I sent him to the trainers after that. The trainer said if he flipped on him, while he was on the ground, he and his helper would tie his feet together, blindfold him, and cover him with a tarp for an hour. This guy is very experienced. It had worked for his other horses. Chnace never got to that, because it was raining, but o sold him anyway because he couldnt do anything involving arenas for a long time because of his BAD BAD past.


----------



## corinowalk (Apr 26, 2010)

If you don't like the egg or the concept of pain...try a water balloon. Most horses I know hate water on their faces and it might be enough to scare her without causing any real pain. I've only had one horse who was a habitual rearer and this solved it in one quick motion.


----------



## koomy56 (Jan 19, 2008)

> She doesn't turn around and try her hardest to kill me, but she will sometimes throw a leg towards me when I ask her to canter


In that moment you need to send her forward with enough enthusiasm to think about it with a better attitude next time you ask for an upward transition. The aid will be short but quick. Kicking out a leg means lack of willingness to go forward. 



> She landed flat on her back, got up and then acted like it was nothing.


Like Kevin said, horses rear because their feet get stuck. You need to re-visit areas in getting her feet more free and easy to move. Back her in circles, side pass, move haunches, move front end, move forward and backward all with ease and with good attitude. When she gets stuck she will freeze up and perhaps get tense. At this moment don't get louder just get creative and help her out. So say you're backing her up a couple steps, then drawing her forwards a couple steps. If she gets stuck moving backwards, tap her leg with your foot or a whip. Tap the front or the back, whatever the situation. Show her by touching the area that she needs to move. If she rears in anything you're doing, you've gone beyond her comprehension and a lesson for you to stay within the boundries. I'm not sure you have the skills to deal with an actual rear, so for the time being try to avoid stepping over the line and causing it. 

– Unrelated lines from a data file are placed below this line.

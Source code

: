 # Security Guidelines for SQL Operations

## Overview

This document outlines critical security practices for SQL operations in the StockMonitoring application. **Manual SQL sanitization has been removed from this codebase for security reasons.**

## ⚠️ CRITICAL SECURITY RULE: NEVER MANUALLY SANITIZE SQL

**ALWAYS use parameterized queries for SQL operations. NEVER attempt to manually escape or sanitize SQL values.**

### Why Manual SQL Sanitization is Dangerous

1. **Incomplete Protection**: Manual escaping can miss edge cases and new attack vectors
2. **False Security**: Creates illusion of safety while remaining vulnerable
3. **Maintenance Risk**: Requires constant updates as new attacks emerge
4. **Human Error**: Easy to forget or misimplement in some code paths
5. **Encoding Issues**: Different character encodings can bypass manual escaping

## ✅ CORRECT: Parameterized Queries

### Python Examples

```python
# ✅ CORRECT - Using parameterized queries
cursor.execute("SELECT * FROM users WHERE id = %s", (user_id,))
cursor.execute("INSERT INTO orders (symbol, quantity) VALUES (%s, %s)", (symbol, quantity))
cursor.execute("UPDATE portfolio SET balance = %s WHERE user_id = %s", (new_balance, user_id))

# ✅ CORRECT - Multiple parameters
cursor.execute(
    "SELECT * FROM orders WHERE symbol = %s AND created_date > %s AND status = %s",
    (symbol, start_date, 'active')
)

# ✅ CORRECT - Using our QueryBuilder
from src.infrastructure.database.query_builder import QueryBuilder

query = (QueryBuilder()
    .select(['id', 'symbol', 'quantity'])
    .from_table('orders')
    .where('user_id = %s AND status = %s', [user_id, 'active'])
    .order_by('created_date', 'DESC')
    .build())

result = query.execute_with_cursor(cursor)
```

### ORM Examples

> A few weeks later, I had her in the cross ties while I was cleaning her stall. I hear a loud noise and peeked out to see her flipped over with her legs flaylin around. The only thing I can think of is that I normally have her facing my directions but she was facing away. This is her personality, she likes to watch me. So After she got resituated, I turned her around and she was perfectly fine. She seems like she has a little switch that goes off. One moment she is perfectly fine and content, the other moment she through a very EXTREME fit! Flip number two.

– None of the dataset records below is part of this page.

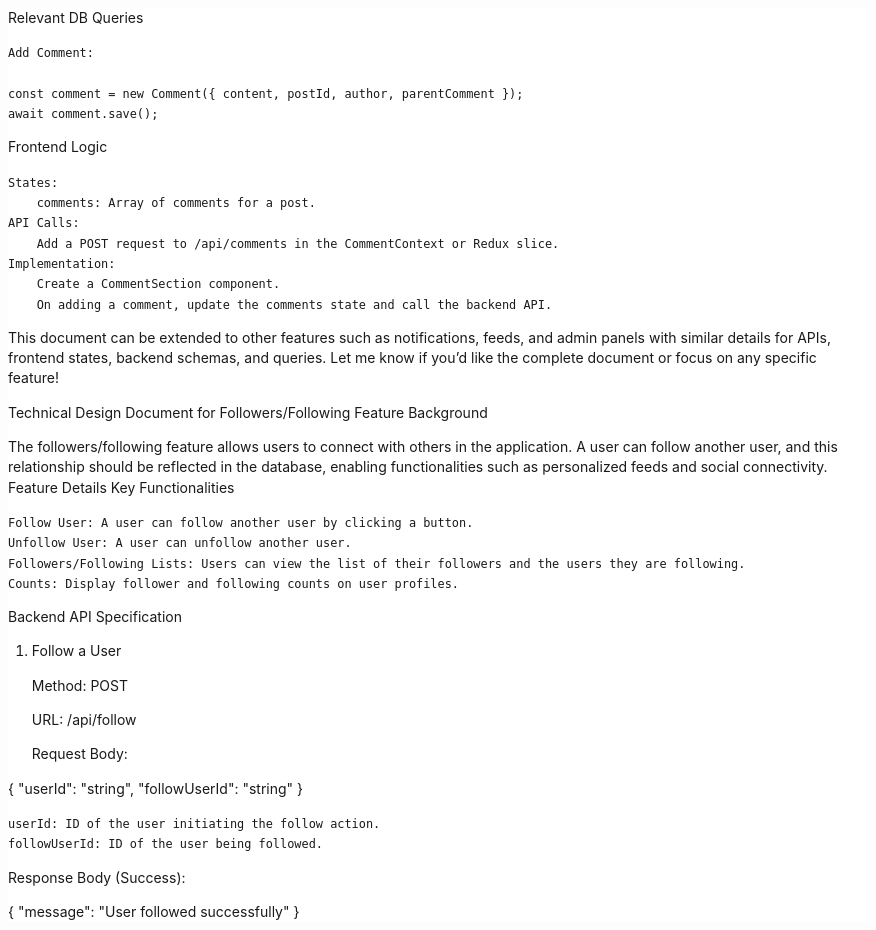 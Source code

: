 Relevant DB Queries

    Add Comment:

    const comment = new Comment({ content, postId, author, parentComment });
    await comment.save();

Frontend Logic

    States:
        comments: Array of comments for a post.
    API Calls:
        Add a POST request to /api/comments in the CommentContext or Redux slice.
    Implementation:
        Create a CommentSection component.
        On adding a comment, update the comments state and call the backend API.

This document can be extended to other features such as notifications, feeds, and admin panels with similar details for APIs, frontend states, backend schemas, and queries. Let me know if you’d like the complete document or focus on any specific feature!

Technical Design Document for Followers/Following Feature
Background

The followers/following feature allows users to connect with others in the application. A user can follow another user, and this relationship should be reflected in the database, enabling functionalities such as personalized feeds and social connectivity.
Feature Details
Key Functionalities

    Follow User: A user can follow another user by clicking a button.
    Unfollow User: A user can unfollow another user.
    Followers/Following Lists: Users can view the list of their followers and the users they are following.
    Counts: Display follower and following counts on user profiles.

Backend API Specification
1. Follow a User

    Method: POST

    URL: /api/follow

    Request Body:

{
  "userId": "string",
  "followUserId": "string"
}

    userId: ID of the user initiating the follow action.
    followUserId: ID of the user being followed.

Response Body (Success):

{
  "message": "User followed successfully"
}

Never, never, never leave a green horse in the cross-ties unattended. That's asking for a wreck and setting up a situation for her to have a bad experience and setting yourself up for more fixing later on. If she's unpredictable, don't put her in a situation where there's a possibility for danger.



> So a few weeks ago I was riding her. She was doing GREAT! I mean, I was really proud. We were working on circles and bending and but you all know how it is, they have there moments.. she was not responding and stopped her and then had her back up, pretty quickly I might add about five steps into it.. she goes UP AND OVER! She landed on my left hand side, and I had a giant bruise instandly on my left shin. It throbbed.. dirt all up in my face and nose.. but she didnt run. She stood there. I reajusted my saddle and HAD to get back on, to proove a point to her that rearing and flipping is not going to get her out of work! I rode her for about ten more minutes and then got off. Even after the flip she did nice little circles. I was just like.. omg.. thats a first! I have never dealt with a rearing, flipping horse! I just dont know what to do..

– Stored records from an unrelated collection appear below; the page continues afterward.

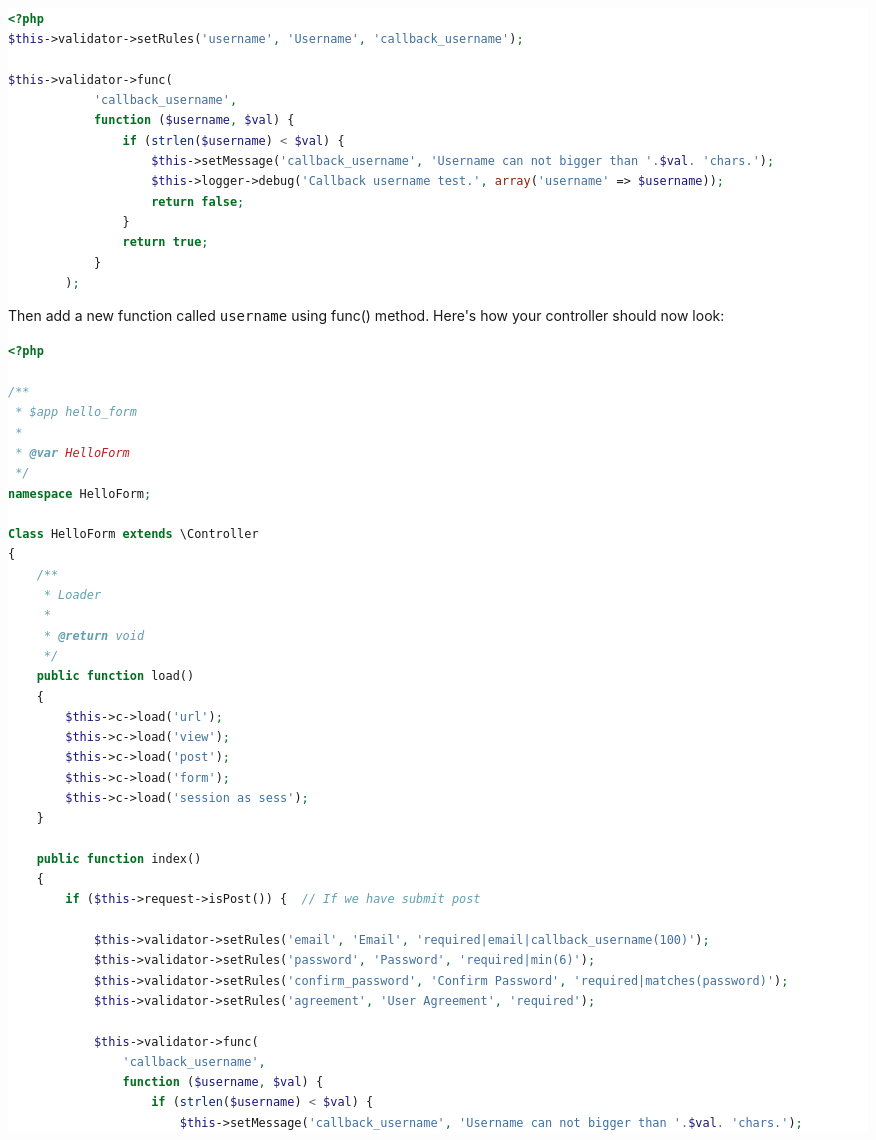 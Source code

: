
 ```php
<?php
$this->validator->setRules('username', 'Username', 'callback_username');

$this->validator->func(
            'callback_username',
            function ($username, $val) {
                if (strlen($username) < $val) {
                    $this->setMessage('callback_username', 'Username can not bigger than '.$val. 'chars.');
                    $this->logger->debug('Callback username test.', array('username' => $username));
                    return false;
                }
                return true;
            }
        );

```

Then add a new function called <kbd>username</kbd> using func() method. Here's how your controller should now look:

```php
<?php

/**
 * $app hello_form
 * 
 * @var HelloForm
 */
namespace HelloForm;

Class HelloForm extends \Controller
{
    /**
     * Loader
     * 
     * @return void
     */
    public function load()
    {
        $this->c->load('url');
        $this->c->load('view');
        $this->c->load('post');
        $this->c->load('form');
        $this->c->load('session as sess');
    }

    public function index()
    {
        if ($this->request->isPost()) {  // If we have submit post

            $this->validator->setRules('email', 'Email', 'required|email|callback_username(100)');
            $this->validator->setRules('password', 'Password', 'required|min(6)');
            $this->validator->setRules('confirm_password', 'Confirm Password', 'required|matches(password)');
            $this->validator->setRules('agreement', 'User Agreement', 'required');

            $this->validator->func(
                'callback_username',
                function ($username, $val) {
                    if (strlen($username) < $val) {
                        $this->setMessage('callback_username', 'Username can not bigger than '.$val. 'chars.');
```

For what sounds like you're level of experience I would invest in some help. Before you ride this filly you really need to get more thorough with connecting her parts and teaching her to move softly through her body. When one part gets stuck, others parts soon sieze up and the only way she knows out of it is to rear, buck, bolt, etc. Rearing is just the beginning. It would be unfair to this horse if you went about this without investing in someone experienced to help you. It's wonderful you have a passion for training, but everyone needs help and this filly is trying to tell you your methods aren't working. If things aren't getting better they're getting worse. Do what's right for her, yes?




> I am trying to remind my self that she is young.. I dont expect her to be perfect in any way. Bucking is normal for young horses, even sometimes older horses go through their phases but rearing is really not a normal phase for a horse to go to. Atleast in my opinion.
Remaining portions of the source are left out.